Ingredients

The following ingredients have 4 Servings
  • 2 cups Half and Half
  • 2 cups Whole Milk
  • 2 Egg Yolks
  • 1/2 cup Sugar
  • 1 teaspoon Peppermint Extract
  • 1/2 cup Crushed Peppermint Candies

Instruction

  • Place half and half and milk in a sauce pan.
  • Heat over medium heat until milk is just below a simmer.
  • In a separate dish, combine egg yolks and sugar.
  • When milk is just below a simmer, remove 1/4 cup and slowly whisk into egg mixture. This tempures the eggs so they won't scramble when added to the hot milk.
  • Whisk egg mixture into the sauce pan.
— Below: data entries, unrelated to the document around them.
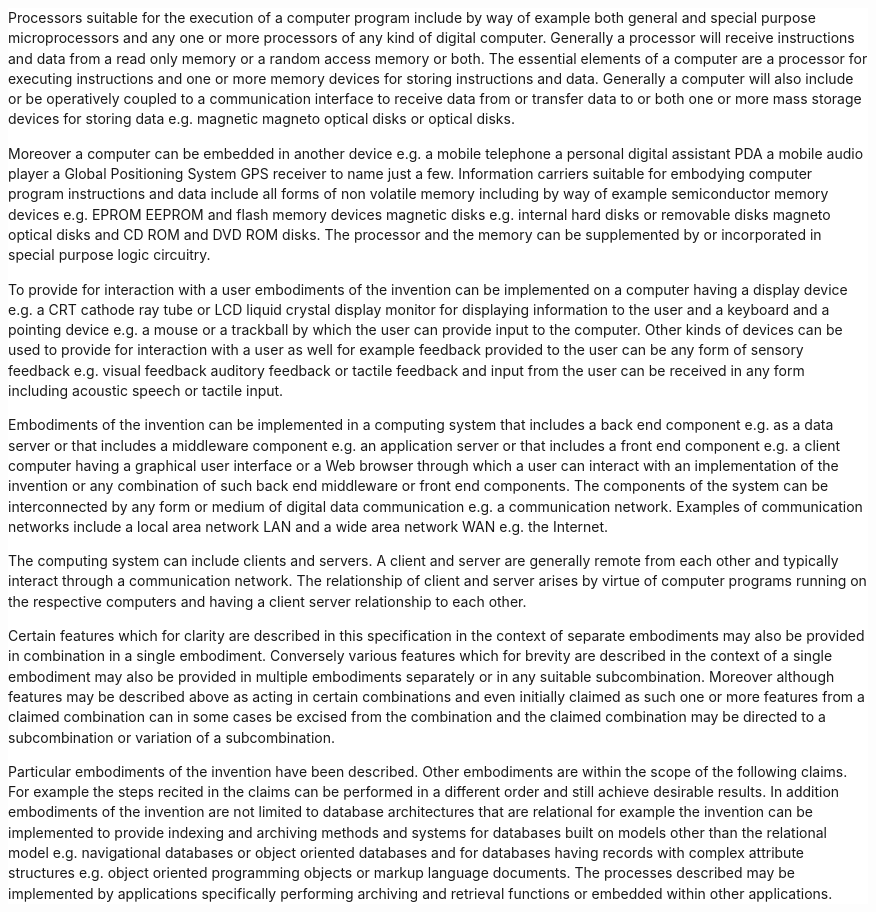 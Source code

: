 Processors suitable for the execution of a computer program include by way of example both general and special purpose microprocessors and any one or more processors of any kind of digital computer. Generally a processor will receive instructions and data from a read only memory or a random access memory or both. The essential elements of a computer are a processor for executing instructions and one or more memory devices for storing instructions and data. Generally a computer will also include or be operatively coupled to a communication interface to receive data from or transfer data to or both one or more mass storage devices for storing data e.g. magnetic magneto optical disks or optical disks.

Moreover a computer can be embedded in another device e.g. a mobile telephone a personal digital assistant PDA a mobile audio player a Global Positioning System GPS receiver to name just a few. Information carriers suitable for embodying computer program instructions and data include all forms of non volatile memory including by way of example semiconductor memory devices e.g. EPROM EEPROM and flash memory devices magnetic disks e.g. internal hard disks or removable disks magneto optical disks and CD ROM and DVD ROM disks. The processor and the memory can be supplemented by or incorporated in special purpose logic circuitry.

To provide for interaction with a user embodiments of the invention can be implemented on a computer having a display device e.g. a CRT cathode ray tube or LCD liquid crystal display monitor for displaying information to the user and a keyboard and a pointing device e.g. a mouse or a trackball by which the user can provide input to the computer. Other kinds of devices can be used to provide for interaction with a user as well for example feedback provided to the user can be any form of sensory feedback e.g. visual feedback auditory feedback or tactile feedback and input from the user can be received in any form including acoustic speech or tactile input.

Embodiments of the invention can be implemented in a computing system that includes a back end component e.g. as a data server or that includes a middleware component e.g. an application server or that includes a front end component e.g. a client computer having a graphical user interface or a Web browser through which a user can interact with an implementation of the invention or any combination of such back end middleware or front end components. The components of the system can be interconnected by any form or medium of digital data communication e.g. a communication network. Examples of communication networks include a local area network LAN and a wide area network WAN e.g. the Internet.

The computing system can include clients and servers. A client and server are generally remote from each other and typically interact through a communication network. The relationship of client and server arises by virtue of computer programs running on the respective computers and having a client server relationship to each other.

Certain features which for clarity are described in this specification in the context of separate embodiments may also be provided in combination in a single embodiment. Conversely various features which for brevity are described in the context of a single embodiment may also be provided in multiple embodiments separately or in any suitable subcombination. Moreover although features may be described above as acting in certain combinations and even initially claimed as such one or more features from a claimed combination can in some cases be excised from the combination and the claimed combination may be directed to a subcombination or variation of a subcombination.

Particular embodiments of the invention have been described. Other embodiments are within the scope of the following claims. For example the steps recited in the claims can be performed in a different order and still achieve desirable results. In addition embodiments of the invention are not limited to database architectures that are relational for example the invention can be implemented to provide indexing and archiving methods and systems for databases built on models other than the relational model e.g. navigational databases or object oriented databases and for databases having records with complex attribute structures e.g. object oriented programming objects or markup language documents. The processes described may be implemented by applications specifically performing archiving and retrieval functions or embedded within other applications.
  • Heat over medium heat for 10-15 minutes until mixture begins to thicken just slightly. Do not allow mixture to boil.
  • Stir mixture often to avoid scorching.
  • Remove from heat and pour into a container. I often use a juice pitcher with a lid.
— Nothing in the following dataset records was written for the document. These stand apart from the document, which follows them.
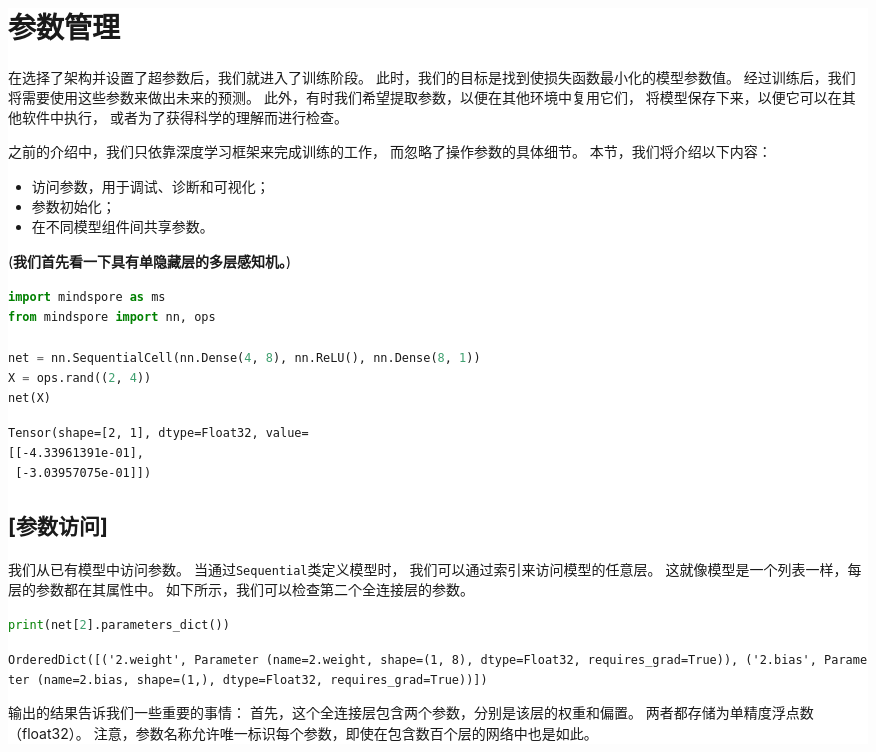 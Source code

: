 # 参数管理

在选择了架构并设置了超参数后，我们就进入了训练阶段。
此时，我们的目标是找到使损失函数最小化的模型参数值。
经过训练后，我们将需要使用这些参数来做出未来的预测。
此外，有时我们希望提取参数，以便在其他环境中复用它们，
将模型保存下来，以便它可以在其他软件中执行，
或者为了获得科学的理解而进行检查。

之前的介绍中，我们只依靠深度学习框架来完成训练的工作，
而忽略了操作参数的具体细节。
本节，我们将介绍以下内容：

* 访问参数，用于调试、诊断和可视化；
* 参数初始化；
* 在不同模型组件间共享参数。

(**我们首先看一下具有单隐藏层的多层感知机。**)



```python
import mindspore as ms
from mindspore import nn, ops

net = nn.SequentialCell(nn.Dense(4, 8), nn.ReLU(), nn.Dense(8, 1))
X = ops.rand((2, 4))
net(X)
```




    Tensor(shape=[2, 1], dtype=Float32, value=
    [[-4.33961391e-01],
     [-3.03957075e-01]])



## [**参数访问**]

我们从已有模型中访问参数。
当通过`Sequential`类定义模型时，
我们可以通过索引来访问模型的任意层。
这就像模型是一个列表一样，每层的参数都在其属性中。
如下所示，我们可以检查第二个全连接层的参数。



```python
print(net[2].parameters_dict())
```

    OrderedDict([('2.weight', Parameter (name=2.weight, shape=(1, 8), dtype=Float32, requires_grad=True)), ('2.bias', Parameter (name=2.bias, shape=(1,), dtype=Float32, requires_grad=True))])


输出的结果告诉我们一些重要的事情：
首先，这个全连接层包含两个参数，分别是该层的权重和偏置。
两者都存储为单精度浮点数（float32）。
注意，参数名称允许唯一标识每个参数，即使在包含数百个层的网络中也是如此。
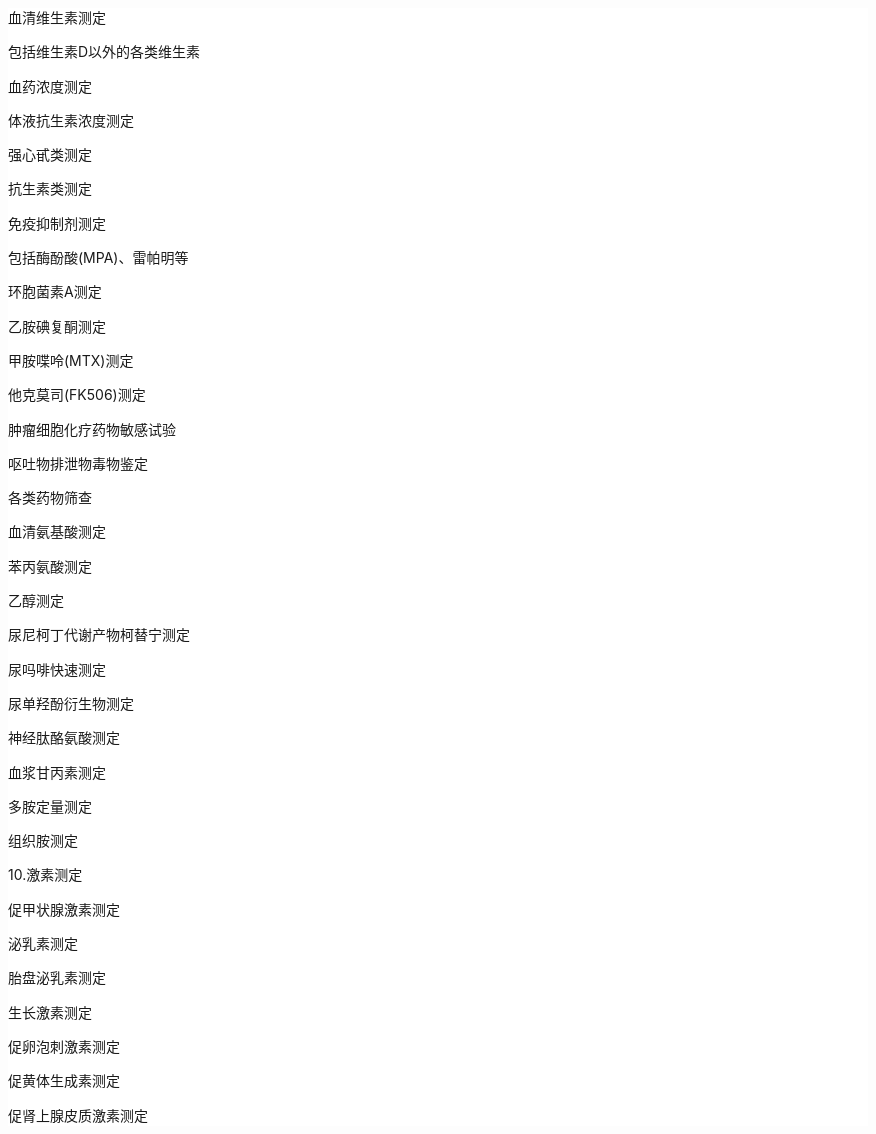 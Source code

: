血清维生素测定

包括维生素D以外的各类维生素

血药浓度测定

体液抗生素浓度测定

强心甙类测定

抗生素类测定

免疫抑制剂测定

包括酶酚酸(MPA)、雷帕明等

环胞菌素A测定

乙胺碘复酮测定

甲胺喋呤(MTX)测定

他克莫司(FK506)测定

肿瘤细胞化疗药物敏感试验

呕吐物排泄物毒物鉴定

各类药物筛查

血清氨基酸测定

苯丙氨酸测定

乙醇测定

尿尼柯丁代谢产物柯替宁测定

尿吗啡快速测定

尿单羟酚衍生物测定

神经肽酪氨酸测定

血浆甘丙素测定

多胺定量测定

组织胺测定

10.激素测定

促甲状腺激素测定

泌乳素测定

胎盘泌乳素测定

生长激素测定

促卵泡刺激素测定

促黄体生成素测定

促肾上腺皮质激素测定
  • Refrigerate mixture until fully chilled - 3-6 hours.
  • Add peppermint extract to milk mixture.
  • Pour into a frozen ice cream maker.
  • Churn for 20-30 minutes until ice cream is formed.
  • Remove from frozen ice cream maker bowl and place in a freezer safe container.
  • The ice cream will be very soft and will melt quickly.
  • Add crushed candy canes and stir into ice cream.
  • Place ice cream into a freezer  until ice cream is fully frozen. This can take 1-3 hours.
  • If freezing for several hours, remove 10 minutes before serving so ice cream can be scooped.